Manch einer schimpft auf den Nordafrikaner oder die Familie, die ihm die ersehnte, bezahlbare Wohnung „weggeschnappt“ hat. Oder die Familie findet keine Wohnung, weil da ein Single schneller war. Wie auch immer: Es sind die „Anderen“, die, in der selben misslichen Lage, oft nur als Konkurrenz wahrgenommen werden. Das ist auf dem Wohnungsmarkt, wie am Arbeitsmarkt. Das Ergebnis ist Spaltung, ein Gegeneinander von Menschen, die eigentlich viel gemeinsam haben. Die selben Probleme, die selben objektiven Interessen, für die es sich lohnen würde, gemeinsam zu kämpfen. Die Herrschenden haben kein Problem mit unserer Spaltung, im Gegenteil. Im „Solidaritätslied“ heißt es treffend: „…denn so lang sie uns entzweien, bleiben sie doch unsere Herren.“ Aber Schuld an der Misere auf dem Arbeits- oder Wohnungsmarkt sind nicht zu viele Menschen auf Wohnungs- oder Jobsuche, sondern zu wenige Arbeitsplätze und Wohnungen. Nicht die vermeintlich unüberwindbare Verschiedenheit der Menschen, die überwindbare Herrschaft des Kapitals ist schuld.

Gemeinsam kämpfen
Du hast keine Arbeit, du hast keine Wohnung, kaum Geld zum Leben? Das liegt am Kapitalismus. Denn im Kapitalismus sollen sich Investitionen lohnen. Lohnt sich der Bau günstiger Mietwohnungen? Klare Antwort: Nein, zu wenig Rendite. Förderungsprogramme für sozialen Wohnungsbau klingen schön, bedeuten aber in der Regel nur, dass   Immobilienunternehmen sich staatlich bezahlen lassen, dass sie einige Wohnungen zeitlich begrenzt günstiger vermieten. Das Problem zu hoher Mieten lässt sich so dauerhaft nicht lösen. Dafür bräuchte es eine massive
Ausweitung des öffentlichen, z.B. kommunalen sozialen Wohnungsbaus, ohne dass Immobilienfirmen und Spekulanten weiter an der Mietpreisschraube drehen können. Nur so ließen sich die ständig steigenden Mieten bremsen. Dies würde erhebliche öffentliche Investitionen erfordern. Wie aber finanzieren, in Zeiten knapper öffentlicher Kassen? Die DKP hat in ihrem Sofortprogramm hierzu einige Vorschläge formuliert.

Bezahlbarer Wohnraum fällt nicht vom Himmel
Wird es von alleine eine Wende in der Wohnungspolitik geben, weil die Verantwortlichen endlich zur Besinnung kommen?
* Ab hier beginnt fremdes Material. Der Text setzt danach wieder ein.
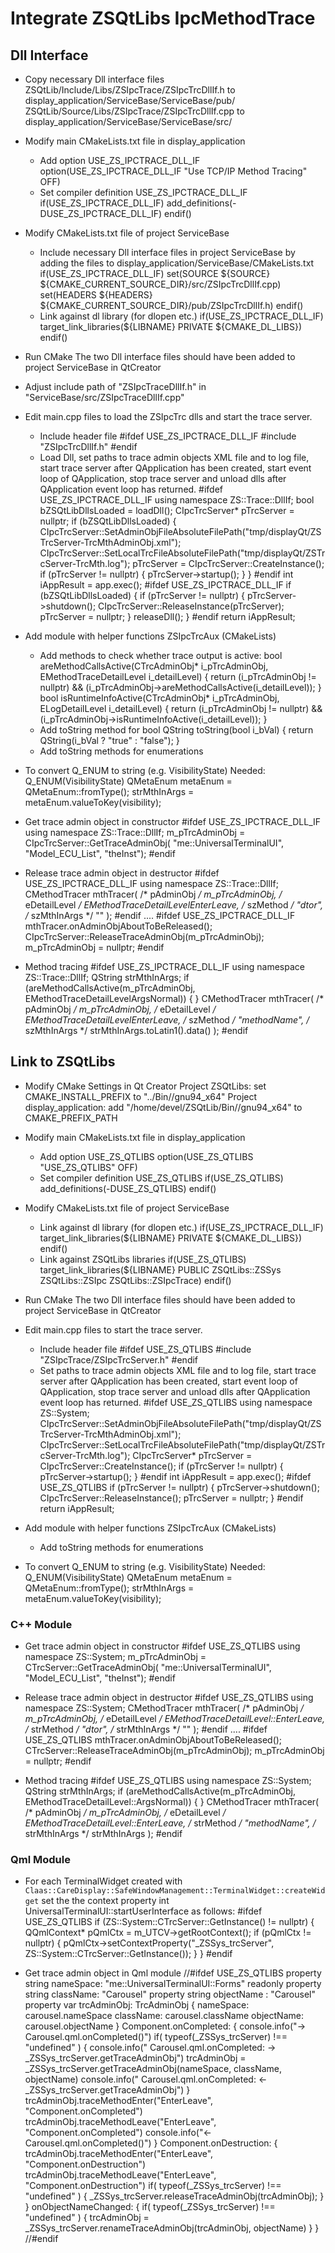 # Integrate ZSQtLibs IpcMethodTrace

## Dll Interface

- Copy necessary Dll interface files
  ZSQtLib/Include/Libs/ZSIpcTrace/ZSIpcTrcDllIf.h  to display_application/ServiceBase/ServiceBase/pub/
  ZSQtLib/Source/Libs/ZSIpcTrace/ZSIpcTrcDllIf.cpp to display_application/ServiceBase/ServiceBase/src/

- Modify main CMakeLists.txt file in display_application
  - Add option USE_ZS_IPCTRACE_DLL_IF 
    option(USE_ZS_IPCTRACE_DLL_IF "Use TCP/IP Method Tracing" OFF)
  - Set compiler definition USE_ZS_IPCTRACE_DLL_IF
    if(USE_ZS_IPCTRACE_DLL_IF)
        add_definitions(-DUSE_ZS_IPCTRACE_DLL_IF)
    endif()

- Modify CMakeLists.txt file of project ServiceBase
  - Include necessary Dll interface files in project ServiceBase by adding the files to 
    display_application/ServiceBase/CMakeLists.txt
    if(USE_ZS_IPCTRACE_DLL_IF)
        set(SOURCE ${SOURCE} ${CMAKE_CURRENT_SOURCE_DIR}/src/ZSIpcTrcDllIf.cpp)
        set(HEADERS ${HEADERS} ${CMAKE_CURRENT_SOURCE_DIR}/pub/ZSIpcTrcDllIf.h)
    endif()
  - Link against dl library (for dlopen etc.)
    if(USE_ZS_IPCTRACE_DLL_IF)
        target_link_libraries(${LIBNAME} PRIVATE ${CMAKE_DL_LIBS})
    endif()

- Run CMake
  The two Dll interface files should have been added to project ServiceBase in QtCreator

- Adjust include path of "ZSIpcTraceDllIf.h" in "ServiceBase/src/ZSIpcTraceDllIf.cpp"

- Edit main.cpp files to load the ZSIpcTrc dlls and start the trace server.
  - Include header file
    #ifdef USE_ZS_IPCTRACE_DLL_IF
    #include "ZSIpcTrcDllIf.h"
    #endif
  - Load Dll, set paths to trace admin objects XML file and to log file,
    start trace server after QApplication has been created,
    start event loop of QApplication,
    stop trace server and unload dlls after QApplication event loop has returned.
    #ifdef USE_ZS_IPCTRACE_DLL_IF
    using namespace ZS::Trace::DllIf;
    bool bZSQtLibDllsLoaded = loadDll();
    CIpcTrcServer* pTrcServer = nullptr;
    if (bZSQtLibDllsLoaded) {
        CIpcTrcServer::SetAdminObjFileAbsoluteFilePath("tmp/displayQt/ZSTrcServer-TrcMthAdminObj.xml");
        CIpcTrcServer::SetLocalTrcFileAbsoluteFilePath("tmp/displayQt/ZSTrcServer-TrcMth.log");
        pTrcServer = CIpcTrcServer::CreateInstance();
        if (pTrcServer != nullptr) {
            pTrcServer->startup();
        }
    }
    #endif
    int iAppResult = app.exec();
    #ifdef USE_ZS_IPCTRACE_DLL_IF
        if (bZSQtLibDllsLoaded) {
            if (pTrcServer != nullptr) {
                pTrcServer->shutdown();
                CIpcTrcServer::ReleaseInstance(pTrcServer);
                pTrcServer = nullptr;
            }
            releaseDll();
        }
    #endif
    return iAppResult;

- Add module with helper functions ZSIpcTrcAux (CMakeLists)
  - Add methods to check whether trace output is active:
    bool areMethodCallsActive(CTrcAdminObj* i_pTrcAdminObj, EMethodTraceDetailLevel i_detailLevel)
    {
        return (i_pTrcAdminObj != nullptr) && (i_pTrcAdminObj->areMethodCallsActive(i_detailLevel));
    }
    bool isRuntimeInfoActive(CTrcAdminObj* i_pTrcAdminObj, ELogDetailLevel i_detailLevel)
    {
        return (i_pTrcAdminObj != nullptr) && (i_pTrcAdminObj->isRuntimeInfoActive(i_detailLevel));
    }
  - Add toString method for bool
    QString toString(bool i_bVal)
    {
        return QString(i_bVal ? "true" : "false");
    }
  - Add toString methods for enumerations

- To convert Q_ENUM to string (e.g. VisibilityState)
    Needed: Q_ENUM(VisibilityState)
    QMetaEnum metaEnum = QMetaEnum::fromType<VisibilityState>();
    strMthInArgs = metaEnum.valueToKey(visibility);

- Get trace admin object in constructor
    #ifdef USE_ZS_IPCTRACE_DLL_IF
    using namespace ZS::Trace::DllIf;
    m_pTrcAdminObj = CIpcTrcServer::GetTraceAdminObj(
        "me::UniversalTerminalUI", "Model_ECU_List", "theInst");
    #endif

- Release trace admin object in destructor
    #ifdef USE_ZS_IPCTRACE_DLL_IF
    using namespace ZS::Trace::DllIf;
    CMethodTracer mthTracer(
        /* pAdminObj    */ m_pTrcAdminObj,
        /* eDetailLevel */ EMethodTraceDetailLevelEnterLeave,
        /* szMethod     */ "dtor",
        /* szMthInArgs  */ "" );
    #endif
    ....
    #ifdef USE_ZS_IPCTRACE_DLL_IF
    mthTracer.onAdminObjAboutToBeReleased();
    CIpcTrcServer::ReleaseTraceAdminObj(m_pTrcAdminObj);
    m_pTrcAdminObj = nullptr;
    #endif

- Method tracing
    #ifdef USE_ZS_IPCTRACE_DLL_IF
    using namespace ZS::Trace::DllIf;
    QString strMthInArgs;
    if (areMethodCallsActive(m_pTrcAdminObj, EMethodTraceDetailLevelArgsNormal)) {
    }
    CMethodTracer mthTracer(
        /* pAdminObj    */ m_pTrcAdminObj,
        /* eDetailLevel */ EMethodTraceDetailLevelEnterLeave,
        /* szMethod     */ "methodName",
        /* szMthInArgs  */ strMthInArgs.toLatin1().data() );
    #endif

## Link to ZSQtLibs

- Modify CMake Settings in Qt Creator
  Project ZSQtLibs: set CMAKE_INSTALL_PREFIX to "../Bin/<Kit>/gnu94_x64"
  Project display_application: add "/home/devel/ZSQtLib/Bin/<Kit>/gnu94_x64" to CMAKE_PREFIX_PATH

- Modify main CMakeLists.txt file in display_application
  - Add option USE_ZS_QTLIBS
    option(USE_ZS_QTLIBS "USE_ZS_QTLIBS" OFF)
  - Set compiler definition USE_ZS_QTLIBS
    if(USE_ZS_QTLIBS)
        add_definitions(-DUSE_ZS_QTLIBS)
    endif()

- Modify CMakeLists.txt file of project ServiceBase
  - Link against dl library (for dlopen etc.)
    if(USE_ZS_IPCTRACE_DLL_IF)
        target_link_libraries(${LIBNAME} PRIVATE ${CMAKE_DL_LIBS})
    endif()
  - Link against ZSQtLibs libraries
    if(USE_ZS_QTLIBS)
        target_link_libraries(${LIBNAME} PUBLIC
            ZSQtLibs::ZSSys ZSQtLibs::ZSIpc ZSQtLibs::ZSIpcTrace)
    endif()

- Run CMake
  The two Dll interface files should have been added to project ServiceBase in QtCreator

- Edit main.cpp files to start the trace server.
  - Include header file
    #ifdef USE_ZS_QTLIBS
    #include "ZSIpcTrace/ZSIpcTrcServer.h"
    #endif
  - Set paths to trace admin objects XML file and to log file,
    start trace server after QApplication has been created,
    start event loop of QApplication,
    stop trace server and unload dlls after QApplication event loop has returned.
    #ifdef USE_ZS_QTLIBS
    using namespace ZS::System;
    CIpcTrcServer::SetAdminObjFileAbsoluteFilePath("tmp/displayQt/ZSTrcServer-TrcMthAdminObj.xml");
    CIpcTrcServer::SetLocalTrcFileAbsoluteFilePath("tmp/displayQt/ZSTrcServer-TrcMth.log");
    CIpcTrcServer* pTrcServer = CIpcTrcServer::CreateInstance();
    if (pTrcServer != nullptr) {
        pTrcServer->startup();
    }
    #endif
    int iAppResult = app.exec();
    #ifdef USE_ZS_QTLIBS
    if (pTrcServer != nullptr) {
        pTrcServer->shutdown();
        CIpcTrcServer::ReleaseInstance();
        pTrcServer = nullptr;
    }
    #endif
    return iAppResult;

- Add module with helper functions ZSIpcTrcAux (CMakeLists)
  - Add toString methods for enumerations

- To convert Q_ENUM to string (e.g. VisibilityState)
    Needed: Q_ENUM(VisibilityState)
    QMetaEnum metaEnum = QMetaEnum::fromType<VisibilityState>();
    strMthInArgs = metaEnum.valueToKey(visibility);

### C++ Module

- Get trace admin object in constructor
    #ifdef USE_ZS_QTLIBS
    using namespace ZS::System;
    m_pTrcAdminObj = CTrcServer::GetTraceAdminObj(
        "me::UniversalTerminalUI", "Model_ECU_List", "theInst");
    #endif

- Release trace admin object in destructor
    #ifdef USE_ZS_QTLIBS
    using namespace ZS::System;
    CMethodTracer mthTracer(
        /* pAdminObj    */ m_pTrcAdminObj,
        /* eDetailLevel */ EMethodTraceDetailLevel::EnterLeave,
        /* strMethod    */ "dtor",
        /* strMthInArgs */ "" );
    #endif
    ....
    #ifdef USE_ZS_QTLIBS
    mthTracer.onAdminObjAboutToBeReleased();
    CTrcServer::ReleaseTraceAdminObj(m_pTrcAdminObj);
    m_pTrcAdminObj = nullptr;
    #endif

- Method tracing
    #ifdef USE_ZS_QTLIBS
    using namespace ZS::System;
    QString strMthInArgs;
    if (areMethodCallsActive(m_pTrcAdminObj, EMethodTraceDetailLevel::ArgsNormal)) {
    }
    CMethodTracer mthTracer(
        /* pAdminObj    */ m_pTrcAdminObj,
        /* eDetailLevel */ EMethodTraceDetailLevel::EnterLeave,
        /* strMethod    */ "methodName",
        /* strMthInArgs */ strMthInArgs );
    #endif

### Qml Module

- For each TerminalWidget created with
  `Claas::CareDisplay::SafeWindowManagement::TerminalWidget::createWidget`
  set the the context property int UniversalTerminalUI::startUserInterface as follows:
    #ifdef USE_ZS_QTLIBS
        if (ZS::System::CTrcServer::GetInstance() != nullptr) {
            QQmlContext* pQmlCtx = m_UTCV->getRootContext();
            if (pQmlCtx != nullptr) {
                pQmlCtx->setContextProperty("_ZSSys_trcServer", ZS::System::CTrcServer::GetInstance());
            }
        }
    #endif

- Get trace admin object in Qml module
    //#ifdef USE_ZS_QTLIBS
    property string nameSpace: "me::UniversalTerminalUI::Forms"
    readonly property string className: "Carousel"
    property string objectName : "Carousel"
    property var trcAdminObj: TrcAdminObj {
        nameSpace: carousel.nameSpace
        className: carousel.className
        objectName: carousel.objectName
    }
    Component.onCompleted: {
        console.info("-> Carousel.qml.onCompleted()")
        if( typeof(_ZSSys_trcServer) !== "undefined" ) {
            console.info("   Carousel.qml.onCompleted: -> _ZSSys_trcServer.getTraceAdminObj")
            trcAdminObj = _ZSSys_trcServer.getTraceAdminObj(nameSpace, className, objectName)
            console.info("   Carousel.qml.onCompleted: <- _ZSSys_trcServer.getTraceAdminObj")
        }
        trcAdminObj.traceMethodEnter("EnterLeave", "Component.onCompleted")
        trcAdminObj.traceMethodLeave("EnterLeave", "Component.onCompleted")
        console.info("<- Carousel.qml.onCompleted()")
    }
    Component.onDestruction: {
        trcAdminObj.traceMethodEnter("EnterLeave", "Component.onDestruction")
        trcAdminObj.traceMethodLeave("EnterLeave", "Component.onDestruction")
        if( typeof(_ZSSys_trcServer) !== "undefined" ) {
            _ZSSys_trcServer.releaseTraceAdminObj(trcAdminObj);
        }
    }
    onObjectNameChanged: {
        if( typeof(_ZSSys_trcServer) !== "undefined" ) {
            trcAdminObj = _ZSSys_trcServer.renameTraceAdminObj(trcAdminObj, objectName)
        }
    }
    //#endif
Nein. Es liegt an uns, dass sich etwas ändert. Wenn wir gemeinsam kämpfen und uns nicht länger spalten lassen in Ausländer gegen Deutsche, Arbeitslose gegen Beschäftigte, Alt gegen Jung, usw., können wir die Verhältnisse
zum Tanzen bringen und unsere Interessen durchsetzen. Solange die für den Stadtrat kandidierenden Parteien ihre Wohnungspolitikweiter am Markt mit seiner Profitlogik ausrichten, wird der Mangel bezahlbaren Wohnraums fortbestehen. Bescheidenen Schritte in die richtige Richtung könnten sein, die Vergabe städtischer Fläche (wie auf dem Gelände des ehemaligen Fliegerhorstes, wo ein neuer Stadtteil entsteht) an die Bedingung zu knüpfen, mindestens 50% Mietwohnungen zu
bauen, die langfristig, auf mindestens 25 Jahre günstig vermietet werden müssen. Die zivile Nutzung weiterer militärischer Liegenschaften für Wohnzwecke unter diesen Bedingungen wäre wünschenswert. Es darf keine Zwangsräumungen geben! Keine Stromsperren mehr durch
die EWE. Kein Jugendlicher, kein Mensch soll auf der Straße leben müssen.